Records for this task =
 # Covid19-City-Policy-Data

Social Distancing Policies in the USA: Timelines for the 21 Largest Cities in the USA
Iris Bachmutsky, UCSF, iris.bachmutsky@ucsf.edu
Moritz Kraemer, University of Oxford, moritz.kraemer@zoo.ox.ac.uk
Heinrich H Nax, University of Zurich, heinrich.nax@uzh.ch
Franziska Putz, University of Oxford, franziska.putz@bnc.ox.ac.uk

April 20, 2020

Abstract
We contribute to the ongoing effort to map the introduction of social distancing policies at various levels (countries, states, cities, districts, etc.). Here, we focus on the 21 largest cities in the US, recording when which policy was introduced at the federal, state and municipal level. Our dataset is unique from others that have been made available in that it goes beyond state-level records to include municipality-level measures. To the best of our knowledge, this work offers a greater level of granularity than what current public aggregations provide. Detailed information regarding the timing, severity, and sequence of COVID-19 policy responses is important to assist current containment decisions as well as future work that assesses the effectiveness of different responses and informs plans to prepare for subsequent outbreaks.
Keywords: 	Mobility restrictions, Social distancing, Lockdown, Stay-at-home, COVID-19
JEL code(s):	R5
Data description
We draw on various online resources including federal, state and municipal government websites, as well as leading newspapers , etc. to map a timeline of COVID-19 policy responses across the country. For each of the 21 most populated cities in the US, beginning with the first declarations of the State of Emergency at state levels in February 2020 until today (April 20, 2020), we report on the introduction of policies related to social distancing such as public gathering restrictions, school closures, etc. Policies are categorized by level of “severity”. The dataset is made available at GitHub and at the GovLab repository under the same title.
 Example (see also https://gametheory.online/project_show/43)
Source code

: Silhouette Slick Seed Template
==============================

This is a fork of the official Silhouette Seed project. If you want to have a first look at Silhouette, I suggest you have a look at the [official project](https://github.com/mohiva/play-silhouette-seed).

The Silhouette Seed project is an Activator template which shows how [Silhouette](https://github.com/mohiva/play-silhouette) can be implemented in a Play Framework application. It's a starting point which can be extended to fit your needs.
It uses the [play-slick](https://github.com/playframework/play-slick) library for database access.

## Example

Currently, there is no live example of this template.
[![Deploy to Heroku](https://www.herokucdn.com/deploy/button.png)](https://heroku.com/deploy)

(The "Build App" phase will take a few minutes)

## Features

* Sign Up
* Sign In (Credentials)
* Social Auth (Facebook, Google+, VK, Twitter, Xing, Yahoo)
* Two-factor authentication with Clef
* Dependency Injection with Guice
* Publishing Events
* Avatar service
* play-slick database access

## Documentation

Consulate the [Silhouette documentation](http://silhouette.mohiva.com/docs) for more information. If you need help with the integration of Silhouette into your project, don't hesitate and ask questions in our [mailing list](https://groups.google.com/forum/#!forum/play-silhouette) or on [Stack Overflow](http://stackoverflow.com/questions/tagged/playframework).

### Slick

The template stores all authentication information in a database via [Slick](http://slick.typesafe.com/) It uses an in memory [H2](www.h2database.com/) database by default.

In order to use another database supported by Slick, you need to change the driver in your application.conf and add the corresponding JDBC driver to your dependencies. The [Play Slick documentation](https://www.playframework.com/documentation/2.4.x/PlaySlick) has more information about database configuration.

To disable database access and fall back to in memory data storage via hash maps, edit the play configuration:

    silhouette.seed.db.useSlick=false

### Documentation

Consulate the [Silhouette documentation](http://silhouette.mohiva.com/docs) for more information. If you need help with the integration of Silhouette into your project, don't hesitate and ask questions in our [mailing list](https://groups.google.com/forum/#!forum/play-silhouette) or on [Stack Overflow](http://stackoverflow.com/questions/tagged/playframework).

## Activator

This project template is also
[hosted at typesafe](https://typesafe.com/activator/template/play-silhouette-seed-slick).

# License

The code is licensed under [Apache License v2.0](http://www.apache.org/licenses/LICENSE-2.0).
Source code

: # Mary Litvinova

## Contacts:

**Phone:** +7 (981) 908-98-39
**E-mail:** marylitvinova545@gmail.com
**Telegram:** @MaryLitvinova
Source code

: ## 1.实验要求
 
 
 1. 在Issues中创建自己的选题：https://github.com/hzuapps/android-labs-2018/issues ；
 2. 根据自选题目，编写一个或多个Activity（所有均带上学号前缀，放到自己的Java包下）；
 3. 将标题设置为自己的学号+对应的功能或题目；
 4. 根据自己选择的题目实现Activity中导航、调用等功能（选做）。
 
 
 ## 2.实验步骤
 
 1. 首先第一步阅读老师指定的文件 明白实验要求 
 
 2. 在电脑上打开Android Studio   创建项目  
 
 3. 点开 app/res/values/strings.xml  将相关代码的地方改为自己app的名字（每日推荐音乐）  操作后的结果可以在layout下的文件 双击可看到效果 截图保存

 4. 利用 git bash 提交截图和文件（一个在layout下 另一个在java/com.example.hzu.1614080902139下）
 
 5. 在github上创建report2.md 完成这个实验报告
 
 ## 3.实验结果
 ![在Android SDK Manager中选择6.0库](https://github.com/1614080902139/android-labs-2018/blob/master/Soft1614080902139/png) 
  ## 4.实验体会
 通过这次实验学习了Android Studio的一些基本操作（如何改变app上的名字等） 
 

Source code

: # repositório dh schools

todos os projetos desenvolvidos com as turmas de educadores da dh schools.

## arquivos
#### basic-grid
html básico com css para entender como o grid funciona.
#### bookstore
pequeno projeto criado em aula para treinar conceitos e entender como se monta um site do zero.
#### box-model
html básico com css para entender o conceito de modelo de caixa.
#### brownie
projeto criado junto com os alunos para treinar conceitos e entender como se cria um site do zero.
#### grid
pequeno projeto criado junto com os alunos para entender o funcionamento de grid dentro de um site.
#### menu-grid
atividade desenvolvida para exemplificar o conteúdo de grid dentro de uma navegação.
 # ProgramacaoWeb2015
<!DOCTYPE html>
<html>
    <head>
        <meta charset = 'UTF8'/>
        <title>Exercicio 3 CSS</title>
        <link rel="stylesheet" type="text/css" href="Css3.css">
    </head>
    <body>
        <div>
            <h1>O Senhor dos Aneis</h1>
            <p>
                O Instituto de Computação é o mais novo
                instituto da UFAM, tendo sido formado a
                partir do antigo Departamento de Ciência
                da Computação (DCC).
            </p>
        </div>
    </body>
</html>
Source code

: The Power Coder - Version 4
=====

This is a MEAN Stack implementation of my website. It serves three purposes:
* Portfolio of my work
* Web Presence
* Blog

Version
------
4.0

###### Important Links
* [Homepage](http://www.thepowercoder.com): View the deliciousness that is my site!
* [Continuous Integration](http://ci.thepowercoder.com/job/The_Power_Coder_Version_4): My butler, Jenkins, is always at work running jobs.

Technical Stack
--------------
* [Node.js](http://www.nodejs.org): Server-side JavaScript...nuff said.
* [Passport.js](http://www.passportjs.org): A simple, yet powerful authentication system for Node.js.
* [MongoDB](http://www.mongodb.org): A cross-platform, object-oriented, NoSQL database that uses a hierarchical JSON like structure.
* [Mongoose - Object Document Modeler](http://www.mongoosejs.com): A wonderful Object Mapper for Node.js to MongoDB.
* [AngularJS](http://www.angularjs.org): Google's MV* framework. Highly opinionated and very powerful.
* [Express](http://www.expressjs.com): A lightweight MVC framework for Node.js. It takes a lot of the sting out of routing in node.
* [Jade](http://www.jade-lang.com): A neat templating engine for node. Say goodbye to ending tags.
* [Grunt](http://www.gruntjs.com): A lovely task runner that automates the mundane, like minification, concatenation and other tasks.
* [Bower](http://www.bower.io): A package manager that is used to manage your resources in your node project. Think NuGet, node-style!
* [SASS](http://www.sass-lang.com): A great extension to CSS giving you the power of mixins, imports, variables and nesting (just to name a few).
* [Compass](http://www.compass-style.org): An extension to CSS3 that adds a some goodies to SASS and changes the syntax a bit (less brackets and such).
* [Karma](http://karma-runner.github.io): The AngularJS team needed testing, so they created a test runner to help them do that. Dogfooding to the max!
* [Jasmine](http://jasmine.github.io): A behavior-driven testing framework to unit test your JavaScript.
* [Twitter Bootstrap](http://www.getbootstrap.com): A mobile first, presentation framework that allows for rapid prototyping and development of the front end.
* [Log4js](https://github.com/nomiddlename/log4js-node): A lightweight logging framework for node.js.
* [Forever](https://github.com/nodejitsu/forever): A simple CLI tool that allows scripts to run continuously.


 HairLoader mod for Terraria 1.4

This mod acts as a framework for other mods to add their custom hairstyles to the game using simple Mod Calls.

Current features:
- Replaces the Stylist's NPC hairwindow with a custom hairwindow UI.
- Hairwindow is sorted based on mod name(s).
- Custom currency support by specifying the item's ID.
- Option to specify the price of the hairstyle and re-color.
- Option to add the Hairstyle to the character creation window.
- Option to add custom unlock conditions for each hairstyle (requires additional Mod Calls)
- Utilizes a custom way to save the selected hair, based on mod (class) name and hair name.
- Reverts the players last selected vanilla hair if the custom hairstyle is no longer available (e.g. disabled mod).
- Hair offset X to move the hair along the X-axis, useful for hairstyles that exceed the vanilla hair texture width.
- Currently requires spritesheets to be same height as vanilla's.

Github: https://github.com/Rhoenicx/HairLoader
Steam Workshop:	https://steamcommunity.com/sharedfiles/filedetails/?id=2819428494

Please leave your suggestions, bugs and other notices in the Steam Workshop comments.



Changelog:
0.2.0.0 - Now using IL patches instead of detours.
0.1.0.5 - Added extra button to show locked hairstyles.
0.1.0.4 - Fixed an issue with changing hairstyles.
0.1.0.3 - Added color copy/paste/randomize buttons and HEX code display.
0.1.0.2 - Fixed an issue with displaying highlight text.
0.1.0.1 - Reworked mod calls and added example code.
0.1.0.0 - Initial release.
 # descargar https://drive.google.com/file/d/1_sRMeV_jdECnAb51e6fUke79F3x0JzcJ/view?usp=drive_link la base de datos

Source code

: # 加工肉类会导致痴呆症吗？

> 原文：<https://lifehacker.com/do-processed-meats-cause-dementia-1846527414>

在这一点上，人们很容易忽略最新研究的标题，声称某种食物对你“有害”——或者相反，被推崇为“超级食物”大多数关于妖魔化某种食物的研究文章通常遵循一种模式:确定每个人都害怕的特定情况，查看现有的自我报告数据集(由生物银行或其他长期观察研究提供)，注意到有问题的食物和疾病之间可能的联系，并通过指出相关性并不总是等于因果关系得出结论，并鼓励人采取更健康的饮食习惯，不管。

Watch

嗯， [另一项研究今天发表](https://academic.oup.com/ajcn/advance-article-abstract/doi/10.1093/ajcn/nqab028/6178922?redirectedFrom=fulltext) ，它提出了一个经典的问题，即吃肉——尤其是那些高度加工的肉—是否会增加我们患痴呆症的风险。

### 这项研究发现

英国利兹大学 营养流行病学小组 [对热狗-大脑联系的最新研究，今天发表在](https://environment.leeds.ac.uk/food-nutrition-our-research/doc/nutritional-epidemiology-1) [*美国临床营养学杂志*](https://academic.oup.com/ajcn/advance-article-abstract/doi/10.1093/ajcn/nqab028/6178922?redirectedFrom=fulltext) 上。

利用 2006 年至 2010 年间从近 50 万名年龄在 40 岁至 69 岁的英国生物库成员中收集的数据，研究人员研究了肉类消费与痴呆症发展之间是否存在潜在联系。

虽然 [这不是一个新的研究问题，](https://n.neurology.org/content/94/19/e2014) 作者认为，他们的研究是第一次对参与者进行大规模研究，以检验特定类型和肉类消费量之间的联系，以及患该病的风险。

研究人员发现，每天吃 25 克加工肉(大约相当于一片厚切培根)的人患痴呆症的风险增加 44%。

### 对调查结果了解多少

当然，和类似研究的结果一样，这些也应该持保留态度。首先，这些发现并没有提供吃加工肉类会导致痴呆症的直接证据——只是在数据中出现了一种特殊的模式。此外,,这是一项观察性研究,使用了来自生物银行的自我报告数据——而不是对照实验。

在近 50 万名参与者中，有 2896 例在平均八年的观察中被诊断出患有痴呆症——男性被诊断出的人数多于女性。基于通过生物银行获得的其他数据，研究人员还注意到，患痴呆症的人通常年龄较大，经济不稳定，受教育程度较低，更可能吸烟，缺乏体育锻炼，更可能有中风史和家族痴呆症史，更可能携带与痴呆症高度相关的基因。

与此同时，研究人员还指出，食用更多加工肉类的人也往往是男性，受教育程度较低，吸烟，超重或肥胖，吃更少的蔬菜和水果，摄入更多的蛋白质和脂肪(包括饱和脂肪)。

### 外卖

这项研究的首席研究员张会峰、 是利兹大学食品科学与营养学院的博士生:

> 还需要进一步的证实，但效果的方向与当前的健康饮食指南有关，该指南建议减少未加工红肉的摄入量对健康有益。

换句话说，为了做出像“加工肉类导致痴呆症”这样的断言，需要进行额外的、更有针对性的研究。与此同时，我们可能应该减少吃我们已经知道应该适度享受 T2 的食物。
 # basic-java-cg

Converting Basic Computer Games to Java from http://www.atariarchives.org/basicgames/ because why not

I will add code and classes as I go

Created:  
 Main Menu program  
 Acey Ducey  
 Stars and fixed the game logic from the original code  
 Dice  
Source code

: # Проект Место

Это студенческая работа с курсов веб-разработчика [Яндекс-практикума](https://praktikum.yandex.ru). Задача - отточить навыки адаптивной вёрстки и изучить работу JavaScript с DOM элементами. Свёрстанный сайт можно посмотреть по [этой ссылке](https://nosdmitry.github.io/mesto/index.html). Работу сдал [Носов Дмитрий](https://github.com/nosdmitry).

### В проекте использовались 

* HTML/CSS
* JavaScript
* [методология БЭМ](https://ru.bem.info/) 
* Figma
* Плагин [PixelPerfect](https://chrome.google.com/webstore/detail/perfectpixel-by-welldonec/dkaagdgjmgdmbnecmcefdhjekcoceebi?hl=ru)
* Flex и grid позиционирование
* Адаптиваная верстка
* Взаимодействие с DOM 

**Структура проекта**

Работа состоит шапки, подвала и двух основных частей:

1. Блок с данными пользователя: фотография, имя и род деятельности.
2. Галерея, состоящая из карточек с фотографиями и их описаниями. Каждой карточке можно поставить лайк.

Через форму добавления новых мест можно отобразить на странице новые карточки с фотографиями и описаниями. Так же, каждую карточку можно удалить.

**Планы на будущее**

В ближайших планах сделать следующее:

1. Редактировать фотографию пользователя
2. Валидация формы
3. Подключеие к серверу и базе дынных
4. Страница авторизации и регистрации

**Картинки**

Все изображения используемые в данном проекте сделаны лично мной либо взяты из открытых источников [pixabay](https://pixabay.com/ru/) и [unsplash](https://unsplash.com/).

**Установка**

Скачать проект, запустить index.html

Exercise objective =
Nothing but a number is expected: the tally of lines in the records that include the word "treinar".

Reply =
2